**Brief:** When a line in the entries below contains the word "from", copy that line.
Dataset Start Marker
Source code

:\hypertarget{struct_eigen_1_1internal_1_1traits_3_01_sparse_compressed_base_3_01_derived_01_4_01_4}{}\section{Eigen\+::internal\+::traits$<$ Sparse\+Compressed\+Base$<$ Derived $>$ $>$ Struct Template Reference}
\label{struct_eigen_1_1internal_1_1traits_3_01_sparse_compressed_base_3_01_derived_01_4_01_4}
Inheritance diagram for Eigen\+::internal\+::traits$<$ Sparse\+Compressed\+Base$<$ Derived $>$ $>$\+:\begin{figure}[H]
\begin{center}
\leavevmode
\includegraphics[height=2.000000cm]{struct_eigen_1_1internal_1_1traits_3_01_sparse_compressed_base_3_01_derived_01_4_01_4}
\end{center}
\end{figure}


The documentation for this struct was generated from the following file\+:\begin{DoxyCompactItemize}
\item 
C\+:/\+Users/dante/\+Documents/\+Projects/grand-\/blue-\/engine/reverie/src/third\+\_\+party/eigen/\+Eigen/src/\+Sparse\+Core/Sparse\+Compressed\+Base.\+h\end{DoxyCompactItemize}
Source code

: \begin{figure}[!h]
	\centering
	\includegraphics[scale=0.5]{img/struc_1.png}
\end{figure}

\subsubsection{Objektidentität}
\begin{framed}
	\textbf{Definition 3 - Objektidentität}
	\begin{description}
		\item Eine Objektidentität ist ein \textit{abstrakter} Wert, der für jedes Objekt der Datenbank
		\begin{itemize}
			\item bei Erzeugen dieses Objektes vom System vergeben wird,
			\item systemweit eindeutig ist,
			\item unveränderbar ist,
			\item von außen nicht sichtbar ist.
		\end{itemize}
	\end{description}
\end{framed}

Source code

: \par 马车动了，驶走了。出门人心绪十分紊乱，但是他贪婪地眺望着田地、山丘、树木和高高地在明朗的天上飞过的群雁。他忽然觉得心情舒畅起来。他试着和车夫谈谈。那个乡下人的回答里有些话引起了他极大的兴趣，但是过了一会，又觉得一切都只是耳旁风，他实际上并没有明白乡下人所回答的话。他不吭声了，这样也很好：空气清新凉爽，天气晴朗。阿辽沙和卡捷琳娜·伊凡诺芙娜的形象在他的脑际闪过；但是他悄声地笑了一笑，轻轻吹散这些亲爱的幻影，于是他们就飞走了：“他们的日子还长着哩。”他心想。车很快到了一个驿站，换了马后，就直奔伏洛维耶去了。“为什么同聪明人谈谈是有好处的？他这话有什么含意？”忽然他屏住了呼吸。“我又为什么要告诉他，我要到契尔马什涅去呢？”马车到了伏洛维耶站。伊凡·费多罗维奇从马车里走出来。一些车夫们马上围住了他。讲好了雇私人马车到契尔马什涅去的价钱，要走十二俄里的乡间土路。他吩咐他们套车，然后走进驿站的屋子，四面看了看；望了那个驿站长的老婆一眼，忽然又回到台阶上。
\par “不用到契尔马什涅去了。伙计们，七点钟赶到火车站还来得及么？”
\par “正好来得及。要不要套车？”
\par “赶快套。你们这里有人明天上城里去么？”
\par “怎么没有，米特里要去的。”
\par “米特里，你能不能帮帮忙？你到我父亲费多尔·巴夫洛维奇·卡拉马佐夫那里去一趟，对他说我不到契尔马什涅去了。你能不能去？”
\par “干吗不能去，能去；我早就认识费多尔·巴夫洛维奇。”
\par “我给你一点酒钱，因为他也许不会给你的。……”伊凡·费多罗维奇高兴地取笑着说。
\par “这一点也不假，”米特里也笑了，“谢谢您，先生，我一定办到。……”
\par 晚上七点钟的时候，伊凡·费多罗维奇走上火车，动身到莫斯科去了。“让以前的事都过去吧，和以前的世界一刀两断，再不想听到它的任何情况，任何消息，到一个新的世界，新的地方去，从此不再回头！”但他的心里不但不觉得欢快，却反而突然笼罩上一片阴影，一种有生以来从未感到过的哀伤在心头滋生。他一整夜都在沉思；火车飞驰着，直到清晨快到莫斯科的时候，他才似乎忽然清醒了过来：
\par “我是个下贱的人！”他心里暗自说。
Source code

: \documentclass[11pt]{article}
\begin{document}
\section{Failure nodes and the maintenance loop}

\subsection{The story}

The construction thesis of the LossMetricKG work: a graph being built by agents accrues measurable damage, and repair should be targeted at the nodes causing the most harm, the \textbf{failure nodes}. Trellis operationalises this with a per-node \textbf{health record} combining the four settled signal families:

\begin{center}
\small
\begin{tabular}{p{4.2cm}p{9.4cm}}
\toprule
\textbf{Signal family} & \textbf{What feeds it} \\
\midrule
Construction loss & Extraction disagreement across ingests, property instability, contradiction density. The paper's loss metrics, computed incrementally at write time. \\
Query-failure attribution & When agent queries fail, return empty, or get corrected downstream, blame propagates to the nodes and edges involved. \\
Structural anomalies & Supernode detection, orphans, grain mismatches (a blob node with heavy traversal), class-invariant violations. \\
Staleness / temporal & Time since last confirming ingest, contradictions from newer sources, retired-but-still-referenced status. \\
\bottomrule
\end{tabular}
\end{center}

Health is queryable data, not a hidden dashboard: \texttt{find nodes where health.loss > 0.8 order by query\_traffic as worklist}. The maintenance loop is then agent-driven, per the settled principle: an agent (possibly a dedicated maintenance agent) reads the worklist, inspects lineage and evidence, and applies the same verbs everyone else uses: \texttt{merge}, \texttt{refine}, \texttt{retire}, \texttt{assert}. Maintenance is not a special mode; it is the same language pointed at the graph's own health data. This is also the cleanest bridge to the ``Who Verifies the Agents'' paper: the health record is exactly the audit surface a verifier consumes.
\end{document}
Dataset End Marker
**Response to the task:**
The documentation for this struct was generated from the following file\+:\begin{DoxyCompactItemize}
Staleness / temporal & Time since last confirming ingest, contradictions from newer sources, retired-but-still-referenced status. \\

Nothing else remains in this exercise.